Only the lines with the string "article" are needed; return each of them from the entries below.
###
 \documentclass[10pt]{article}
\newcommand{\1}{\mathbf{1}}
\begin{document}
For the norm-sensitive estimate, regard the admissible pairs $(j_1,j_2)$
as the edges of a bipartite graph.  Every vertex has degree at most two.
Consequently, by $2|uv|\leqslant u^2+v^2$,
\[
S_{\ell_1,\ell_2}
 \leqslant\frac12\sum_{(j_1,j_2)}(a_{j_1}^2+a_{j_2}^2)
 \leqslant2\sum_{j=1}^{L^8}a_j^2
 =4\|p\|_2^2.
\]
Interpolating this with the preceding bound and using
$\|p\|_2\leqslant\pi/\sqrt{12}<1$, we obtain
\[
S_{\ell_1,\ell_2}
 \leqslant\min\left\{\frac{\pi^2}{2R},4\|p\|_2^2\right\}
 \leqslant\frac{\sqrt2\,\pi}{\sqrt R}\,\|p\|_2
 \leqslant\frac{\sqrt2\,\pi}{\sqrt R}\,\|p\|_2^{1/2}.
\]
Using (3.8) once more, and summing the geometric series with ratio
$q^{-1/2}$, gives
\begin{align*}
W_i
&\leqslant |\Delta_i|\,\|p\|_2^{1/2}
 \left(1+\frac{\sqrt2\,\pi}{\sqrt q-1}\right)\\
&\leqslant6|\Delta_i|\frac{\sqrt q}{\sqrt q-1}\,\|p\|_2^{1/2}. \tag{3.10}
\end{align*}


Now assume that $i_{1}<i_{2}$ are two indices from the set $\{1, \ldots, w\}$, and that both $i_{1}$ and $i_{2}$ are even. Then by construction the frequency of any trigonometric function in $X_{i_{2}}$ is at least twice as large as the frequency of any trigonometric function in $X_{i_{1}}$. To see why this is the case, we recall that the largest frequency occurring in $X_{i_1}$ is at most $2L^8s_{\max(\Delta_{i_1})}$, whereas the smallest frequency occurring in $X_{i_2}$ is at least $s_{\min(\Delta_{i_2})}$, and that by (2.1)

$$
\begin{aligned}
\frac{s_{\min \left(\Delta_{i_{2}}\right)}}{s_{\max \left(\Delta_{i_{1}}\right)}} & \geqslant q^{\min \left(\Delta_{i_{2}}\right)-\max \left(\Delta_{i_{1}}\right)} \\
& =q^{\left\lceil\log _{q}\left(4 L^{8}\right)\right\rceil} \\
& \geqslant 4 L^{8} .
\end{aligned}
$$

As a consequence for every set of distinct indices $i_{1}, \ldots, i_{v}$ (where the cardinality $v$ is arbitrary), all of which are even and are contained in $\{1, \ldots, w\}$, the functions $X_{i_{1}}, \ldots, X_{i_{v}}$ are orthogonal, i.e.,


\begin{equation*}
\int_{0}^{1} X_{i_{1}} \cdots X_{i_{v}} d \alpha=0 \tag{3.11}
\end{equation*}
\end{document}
###
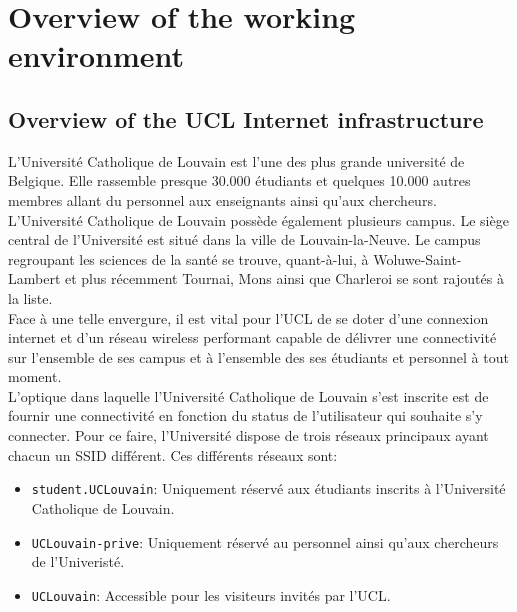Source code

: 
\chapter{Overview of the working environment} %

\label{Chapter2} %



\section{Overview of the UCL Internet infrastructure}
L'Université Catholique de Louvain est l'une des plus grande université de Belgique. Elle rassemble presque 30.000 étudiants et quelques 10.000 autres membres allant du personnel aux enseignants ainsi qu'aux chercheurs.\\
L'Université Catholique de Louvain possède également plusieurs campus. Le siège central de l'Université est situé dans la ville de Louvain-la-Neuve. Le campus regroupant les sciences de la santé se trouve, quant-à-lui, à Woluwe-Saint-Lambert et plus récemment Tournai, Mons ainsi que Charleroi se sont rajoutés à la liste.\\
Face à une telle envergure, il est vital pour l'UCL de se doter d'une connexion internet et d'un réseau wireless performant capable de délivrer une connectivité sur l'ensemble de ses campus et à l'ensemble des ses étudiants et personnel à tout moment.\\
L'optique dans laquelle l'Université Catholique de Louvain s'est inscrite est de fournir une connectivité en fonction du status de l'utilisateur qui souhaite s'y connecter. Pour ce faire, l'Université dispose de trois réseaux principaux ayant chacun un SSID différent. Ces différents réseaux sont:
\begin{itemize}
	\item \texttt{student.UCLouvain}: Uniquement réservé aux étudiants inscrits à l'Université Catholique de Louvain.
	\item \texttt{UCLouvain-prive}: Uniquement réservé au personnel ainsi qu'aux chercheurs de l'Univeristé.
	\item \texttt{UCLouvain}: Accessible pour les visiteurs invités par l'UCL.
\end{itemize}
###
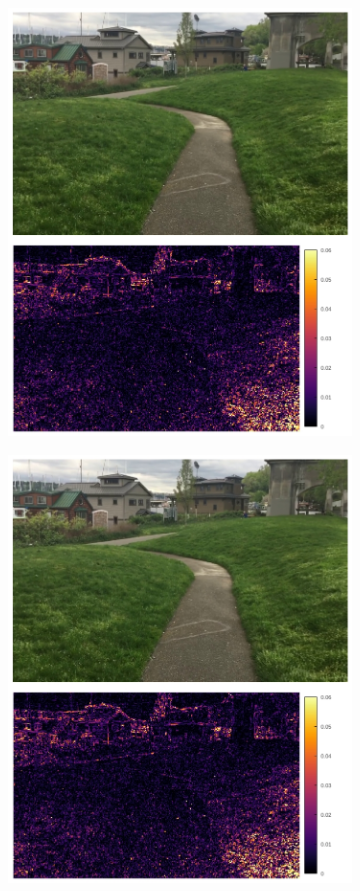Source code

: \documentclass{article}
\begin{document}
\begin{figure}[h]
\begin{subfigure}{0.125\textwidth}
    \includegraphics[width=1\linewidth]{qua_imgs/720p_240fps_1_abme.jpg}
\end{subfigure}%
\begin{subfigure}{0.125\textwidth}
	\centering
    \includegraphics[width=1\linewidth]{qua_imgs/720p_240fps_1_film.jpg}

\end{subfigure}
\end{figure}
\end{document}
###
- [Solution for this problem]
 \documentclass[10pt]{article}
: \documentclass{article}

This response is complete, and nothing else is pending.